Edward Alden, a senior fellow at the Council on Foreign Relations, said there are different voices within the Trump administration. While Treasury Secretary Steven Mnuchin was opposed to a trade fight, President Donald Trump is not "flip-flopping" on his trade policies and has been clear all along that this is what he intended to do.
"I am deeply worried about the international trade framework. This is not a bluff -- the threats on both sides are real. And this conflict is being carried out outside the rules of the WTO and other trading arrangements. We have not seen a trade conflict of this sort in many decades," Alden told Xinhua.
Greg Valliere, chief global strategist at Horizon Investments, told the media a trade war would lead to the United States' estrangement on the global stage.
Former Federal Reserve Chairman Alan Greenspan on Wednesday sharply disputed the notion that the United States was being ripped off by other countries because of its trade deficit -- Trump's argument for imposing tariffs on U.S. trading partners.
Greenspan told U.S. news channel CNBC that the United States is on the edge of a trade war and the presumption that foreigners are ripping the country off is nonsense.
The Trump administration's measures to impose new tariffs and restrict imports are likely to "move the globe further away from an open, fair and rules-based trade system, with adverse effects for both the U.S. economy and for trading partners," the International Monetary Fund (IMF) said in a report on Thursday.
The IMF said the tariffs imposed or proposed by the Trump administration also risk "catalyzing a cycle of retaliatory responses from others, creating important uncertainties that are likely to discourage investment at home and abroad."
It could interrupt global supply chains and damage a range of countries as well as operations of U.S. multinational companies, the Washington-based international lender said.

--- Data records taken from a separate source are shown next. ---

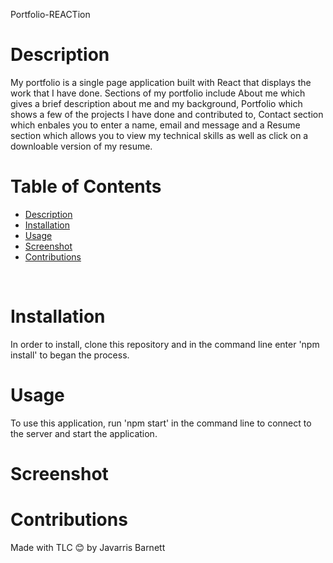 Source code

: Portfolio-REACTion

# Description
 My portfolio is a single page application built with React that displays the work that I have done. Sections of my portfolio include About me which gives a brief description about me and my background, Portfolio which shows a few of the projects I have done and contributed to, Contact section which enbales you to enter a name, email and message and a Resume section which allows you to view my technical skills as well as click on a downloable version of my resume. 


# Table of Contents

  - [Description](#description)
  - [Installation](#installation)
  - [Usage](#usage)
  - [Screenshot](#screenshot)
  - [Contributions](#contributions)
  <br />
  
  # Installation
  
  In order to install, clone this repository and in the command line enter 'npm install' to began the process.
  
  # Usage 
  
  To use this application, run 'npm start' in the command line to connect to the server and start the application.
  
  
 # Screenshot 
 
 
 
 
 # Contributions
 
 Made with TLC 😊 by Javarris Barnett
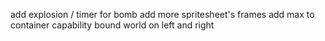 <!-- add red / black bomb -->
<!-- add red / black container -->
<!-- add more bomb -->
add explosion / timer for bomb
add more spritesheet's frames
add max to container capability
bound world on left and right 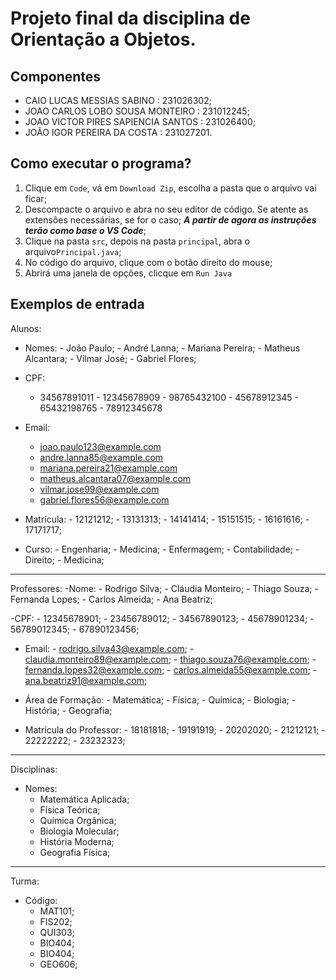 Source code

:  # Projeto final da disciplina de Orientação a Objetos.

## Componentes
- CAIO LUCAS MESSIAS SABINO : 231026302;
- JOAO CARLOS LOBO SOUSA MONTEIRO : 231012245;
- JOAO VICTOR PIRES SAPIENCIA SANTOS : 231026400;
- JOÃO IGOR PEREIRA DA COSTA : 231027201.
## Como executar o programa?
1. Clique em `Code`, vá em `Download Zip`, escolha a pasta que o arquivo vai ficar;
2. Descompacte o arquivo e abra no seu editor de código. Se atente as extensões necessárias, se for o caso;
    ***A partir de agora as instruções terão como base o VS Code***;
3. Clique na pasta `src`, depois na pasta `principal`, abra o arquivo`Principal.java`;
4. No código do arquivo, clique com o botão direito do mouse;
5. Abrirá uma janela de opções, clicque em `Run Java`
## Exemplos de entrada

Alunos:
- Nomes:
        - João Paulo;
        - André Lanna;
        - Mariana Pereira;
        - Matheus Alcantara;
        - Vilmar José;
        - Gabriel Flores;
- CPF:
     - 34567891011
      - 12345678909
      - 98765432100
      - 45678912345
      - 65432198765
      - 78912345678
        
 - Email:
      - joao.paulo123@example.com
      - andre.lanna85@example.com
      - mariana.pereira21@example.com
      - matheus.alcantara07@example.com
      - vilmar.jose99@example.com
      - gabriel.flores56@example.com
   
- Matrícula:
       - 12121212;
       - 13131313;
       - 14141414;
       - 15151515;
       - 16161616;
       - 17171717;
- Curso:
        - Engenharia;
        - Medicina;
        - Enfermagem;
        - Contabilidade;
        - Direito;
        - Medicina;
---------------------------------------------------------------------------------------------------------------------------------------------------------
Professores:
-Nome:
     - Rodrigo Silva;
     - Cláudia Monteiro;
     - Thiago Souza;
     - Fernanda Lopes;
     - Carlos Almeida;
     - Ana Beatriz;

-CPF:
     - 12345678901;
     - 23456789012;
     - 34567890123;
     - 45678901234;
     - 56789012345;
     - 67890123456;
       
- Email:
      - rodrigo.silva43@example.com;
      - claudia.monteiro89@example.com;
      - thiago.souza76@example.com;
      - fernanda.lopes32@example.com;
      - carlos.almeida55@example.com;
      - ana.beatriz91@example.com;
      
- Área de Formação:
      - Matemática;
      - Física;
      - Química;
      - Biologia;
      - História;
      - Geografia;

- Matrícula do Professor:
      - 18181818;
      - 19191919;
      - 20202020;
      - 21212121;
      - 22222222;
      - 23232323;
---------------------------------------------------------------------------------------------------------------------------------------------------------
   Disciplinas:
- Nomes:
     - Matemática Aplicada;
     - Física Teórica;
     - Química Orgânica;
     - Biologia Molecular;
     - História Moderna;
     - Geografia Física;
---------------------------------------------------------------------------------------------------------------------------------------------------------
   Turma:
- Código:
     - MAT101;
     - FIS202;
     - QUI303;
     - BIO404;
     - BIO404;
     - GEO606;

Such measures could impact particularly some of the more vulnerable emerging and developing economies, the report said.
FOR REAL OR STUNT?
Some experts saw the Trump administration's latest move as more bluff than real.
Sourabh Gupta, a senior fellow at the Institute for China-America Studies in Washington, D.C, said he saw no hard date for the imposition of the tariffs as the Trump administration had said the measures were "intended" to take effect on July 6.

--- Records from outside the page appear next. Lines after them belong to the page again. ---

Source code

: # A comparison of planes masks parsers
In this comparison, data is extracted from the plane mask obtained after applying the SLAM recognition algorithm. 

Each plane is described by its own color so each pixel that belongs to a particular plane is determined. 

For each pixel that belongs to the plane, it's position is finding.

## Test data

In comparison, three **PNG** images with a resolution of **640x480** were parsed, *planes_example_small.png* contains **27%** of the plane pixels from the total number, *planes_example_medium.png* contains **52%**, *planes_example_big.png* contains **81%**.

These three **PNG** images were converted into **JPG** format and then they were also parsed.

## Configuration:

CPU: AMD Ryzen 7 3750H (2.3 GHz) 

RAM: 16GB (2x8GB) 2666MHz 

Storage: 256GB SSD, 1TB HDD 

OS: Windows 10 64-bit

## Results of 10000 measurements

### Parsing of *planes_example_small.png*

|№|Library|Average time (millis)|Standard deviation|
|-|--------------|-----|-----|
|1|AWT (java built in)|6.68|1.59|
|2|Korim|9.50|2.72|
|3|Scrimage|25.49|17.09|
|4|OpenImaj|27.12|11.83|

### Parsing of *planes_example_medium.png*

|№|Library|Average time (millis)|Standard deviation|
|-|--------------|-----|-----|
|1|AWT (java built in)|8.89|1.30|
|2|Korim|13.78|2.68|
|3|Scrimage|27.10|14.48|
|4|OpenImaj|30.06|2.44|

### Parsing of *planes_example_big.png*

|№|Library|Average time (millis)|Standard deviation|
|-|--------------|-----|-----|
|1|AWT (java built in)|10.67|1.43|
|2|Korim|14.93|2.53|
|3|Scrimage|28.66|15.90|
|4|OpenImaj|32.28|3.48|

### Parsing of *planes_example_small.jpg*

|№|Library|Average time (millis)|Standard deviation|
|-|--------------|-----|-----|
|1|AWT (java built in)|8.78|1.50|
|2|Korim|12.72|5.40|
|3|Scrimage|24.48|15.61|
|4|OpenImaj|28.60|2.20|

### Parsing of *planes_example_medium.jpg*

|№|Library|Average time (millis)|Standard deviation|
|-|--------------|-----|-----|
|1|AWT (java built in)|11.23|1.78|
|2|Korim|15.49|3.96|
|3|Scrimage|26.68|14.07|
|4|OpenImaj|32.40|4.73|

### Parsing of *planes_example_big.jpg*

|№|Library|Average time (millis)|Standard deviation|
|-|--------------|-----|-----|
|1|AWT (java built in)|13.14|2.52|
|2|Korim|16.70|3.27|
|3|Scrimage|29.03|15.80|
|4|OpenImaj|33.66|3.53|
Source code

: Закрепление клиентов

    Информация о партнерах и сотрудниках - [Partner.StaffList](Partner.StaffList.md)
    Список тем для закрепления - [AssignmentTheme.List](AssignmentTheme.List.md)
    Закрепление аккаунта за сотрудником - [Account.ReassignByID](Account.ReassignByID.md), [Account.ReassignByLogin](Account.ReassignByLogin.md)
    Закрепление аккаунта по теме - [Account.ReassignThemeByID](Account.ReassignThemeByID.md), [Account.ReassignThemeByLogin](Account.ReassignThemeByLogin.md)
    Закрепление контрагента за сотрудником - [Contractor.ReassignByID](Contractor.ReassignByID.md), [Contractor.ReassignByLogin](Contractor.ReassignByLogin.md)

He said "intend to" was the operative term, indicating that the U.S. government's real purpose is to put pressure on China while negotiations are going on.
China and the United States held economic and trade consultations recently. The two sides had a thorough exchange of views on issues including increasing U.S. exports to China, bilateral service trade, two-way investment, protection of intellectual property rights, as well as resolving tariff and non-tariff issues, with consensus reached in some areas.
Gupta speculated that since the related negotiations are going well, Trump will postpone and keep postponing implementing the tariffs.
"Only if those negotiations begin to fail will the tariff threat become real," he told Xinhua.